世界中を、旅しながら働く。そんな夢みたいな話も、最近は月々定額でできる時代になったらしい。注目のサブスク住み放題サービス、「HafH」ならそれが可能。おでかけの概念も変えてくれそうだ。
出張中や旅行中に仕事をすると、不思議とはかどる。こんな体験をした人は筆者ばかりではないハズ。誰にも邪魔されない移動の時間があって、観光や食事を楽しむために集中力が上がって、しかも見知らぬ土地という高揚感に包まれて、疲れもするけど、有意義な一日になった。そんな充実感。

「毎月定額で、世界中を旅しながら働く」というテーマで、2019年4月1日にスタートしたばかりのサービス「HafH」(ハフ)なら、そんな日々が永久に続くかもしれない。いや、永久じゃなくても、休日だけということでもいい。
毎月定額のサブスクリプション方式で、月5日(1万6000円)〜30日(8万2000円)の価格設定。国内46拠点、海外7拠点、合計53拠点が住み放題になるというもの。敷金も礼金もいらない。

「もともと自分も出張が多くて。会社で仕事をしているより、旅しながらのほうが、出会いや学びも多い。得られるものが多いと気づいたんです」
こう語るのが、「HafH」を運営するKabuK Style Inc.のCo-CEO・大瀬良亮さん。同じく長崎にゆかりのある共同経営者の砂田憲治さんとともにこのサービスを思いついたのが昨年10月だ。クラウドファンディングサイト「Makuake」で、設定額の500%を超える約1000万円もの資金が集まった。

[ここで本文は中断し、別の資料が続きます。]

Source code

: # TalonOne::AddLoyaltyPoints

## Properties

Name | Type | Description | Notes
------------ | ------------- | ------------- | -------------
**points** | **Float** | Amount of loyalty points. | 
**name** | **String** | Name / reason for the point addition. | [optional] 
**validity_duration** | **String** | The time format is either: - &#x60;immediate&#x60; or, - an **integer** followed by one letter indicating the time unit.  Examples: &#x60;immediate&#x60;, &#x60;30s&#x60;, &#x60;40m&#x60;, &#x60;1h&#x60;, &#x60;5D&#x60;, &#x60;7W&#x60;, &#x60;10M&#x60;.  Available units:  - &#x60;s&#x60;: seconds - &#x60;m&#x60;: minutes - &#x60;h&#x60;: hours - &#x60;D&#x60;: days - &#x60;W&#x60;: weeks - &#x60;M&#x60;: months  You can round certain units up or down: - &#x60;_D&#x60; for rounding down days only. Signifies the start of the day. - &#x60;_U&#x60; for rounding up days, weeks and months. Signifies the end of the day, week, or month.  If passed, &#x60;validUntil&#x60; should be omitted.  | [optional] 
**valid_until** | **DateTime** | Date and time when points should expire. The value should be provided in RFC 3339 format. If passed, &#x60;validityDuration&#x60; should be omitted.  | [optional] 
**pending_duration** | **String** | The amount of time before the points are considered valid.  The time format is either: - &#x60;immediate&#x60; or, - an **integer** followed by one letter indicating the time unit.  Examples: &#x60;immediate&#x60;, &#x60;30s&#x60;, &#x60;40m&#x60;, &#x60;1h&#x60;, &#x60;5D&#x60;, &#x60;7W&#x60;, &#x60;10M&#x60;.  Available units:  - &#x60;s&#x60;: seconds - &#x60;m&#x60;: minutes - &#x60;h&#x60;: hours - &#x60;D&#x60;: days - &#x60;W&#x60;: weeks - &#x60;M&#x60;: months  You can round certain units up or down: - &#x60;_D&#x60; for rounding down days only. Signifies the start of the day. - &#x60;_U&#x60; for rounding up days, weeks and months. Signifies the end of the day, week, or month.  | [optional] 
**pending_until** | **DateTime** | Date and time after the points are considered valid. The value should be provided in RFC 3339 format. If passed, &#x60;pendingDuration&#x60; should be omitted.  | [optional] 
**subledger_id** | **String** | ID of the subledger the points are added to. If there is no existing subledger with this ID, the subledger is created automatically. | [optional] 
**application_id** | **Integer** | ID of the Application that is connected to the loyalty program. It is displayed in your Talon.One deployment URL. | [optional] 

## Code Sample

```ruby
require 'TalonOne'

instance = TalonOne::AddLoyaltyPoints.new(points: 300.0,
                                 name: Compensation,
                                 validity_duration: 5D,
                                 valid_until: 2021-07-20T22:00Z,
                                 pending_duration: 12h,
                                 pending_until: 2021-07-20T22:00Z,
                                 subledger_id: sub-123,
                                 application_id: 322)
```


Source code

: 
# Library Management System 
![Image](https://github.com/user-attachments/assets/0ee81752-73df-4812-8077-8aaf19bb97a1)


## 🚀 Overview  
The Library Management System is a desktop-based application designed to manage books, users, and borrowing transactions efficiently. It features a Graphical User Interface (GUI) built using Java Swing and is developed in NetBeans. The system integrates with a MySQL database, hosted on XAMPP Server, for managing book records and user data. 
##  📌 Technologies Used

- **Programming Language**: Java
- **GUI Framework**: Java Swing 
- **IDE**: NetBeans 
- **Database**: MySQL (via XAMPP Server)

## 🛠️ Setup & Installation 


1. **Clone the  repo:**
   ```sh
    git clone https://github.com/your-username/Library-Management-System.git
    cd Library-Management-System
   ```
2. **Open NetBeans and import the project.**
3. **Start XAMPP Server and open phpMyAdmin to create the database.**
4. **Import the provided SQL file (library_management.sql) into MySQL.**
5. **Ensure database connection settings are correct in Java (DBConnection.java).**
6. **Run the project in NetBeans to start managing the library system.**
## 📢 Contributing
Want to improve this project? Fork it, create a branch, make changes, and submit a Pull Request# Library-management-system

「一番難しかったのが金額設定ですね。あらゆる宿泊施設が、当然全部バラバラ。みんな定額にしなかったのはそこですよね。だから僕らもそれなりのリスクを背負ってスタートし、今後はユーザーの利用傾向などからサービスをアップデートしていきます。ひとまず『一泊いくら』というのは忘れてほしいですが(笑)、実際に普通に一泊するよりはかなりオトクにはなるはずです」

では、どんなところに住めるのか。たとえば長崎の中心に位置する「HafH Nagasaki – SAI」は、実に洗練された空間だ。見た目のみならず、異なる様々な文化の人々が泊まり、働き、集うという“現代の出島”をコンセプトにしている。

都内であれば、たとえば押上にある「O3 Hostel」。毎週様々なイベントが開催される、“住める”コワーキングスペースだ。このような街中から海辺まで様々な物件が用意されていて、年内には現在のおよそ倍となる、100件を目指しているという。そして、物件の確認から申し込みまでをウェブ上で完結できる。気ままに手軽に、住む場所を更新できるというわけだ。
「もともと長崎でアーティストのいるシェアハウスを作ろうと考えたんです。そのアイデアにブレストを重ねて、“住み放題”というサービスに行き着きました。またこのサービスにはいろんな課題意識があります。たとえば外国人からすると、日本は長く暮らしにくい国。敷金や礼金が返金されないケースも多く、保証人を付けないと住めないんですよね。また地方には、今もたくさんの魅力が眠っている。今までとは違う切り口で、外から人が訪れるようになることで、地方創生の新しいチャンスにつながるという期待もいただいています」
インバウンドやアドレスホッパー、地方での拠点を探している人、休日だけの違う地元がほしいなどなど、様々な使い方が考えられそうだ。

「あえてターゲットは絞らずに、どんな人でも使ってもらいたいと考えています。たとえば地方から都会へ、という使い方も多い。ひとつの新しい住み方の選択肢として広がっていくことが大事ですし、海外展開もこれからです。今はユーザーの皆さんに興味を持ってもらうことが大事だと考えています。また、ノマドワーカーもさることながら、サラリーマンにも使ってもらいたい。だから、企業側へのアプローチも頑張ろうと思います」

“おでかけ”という概念を根本から覆してくれそうな、可能性に満ちたサービスといえそう。登録初月は無料とのことなので、試してみるのも面白そうだ。新しいライフスタイルのあり方が、垣間見えるかもしれない。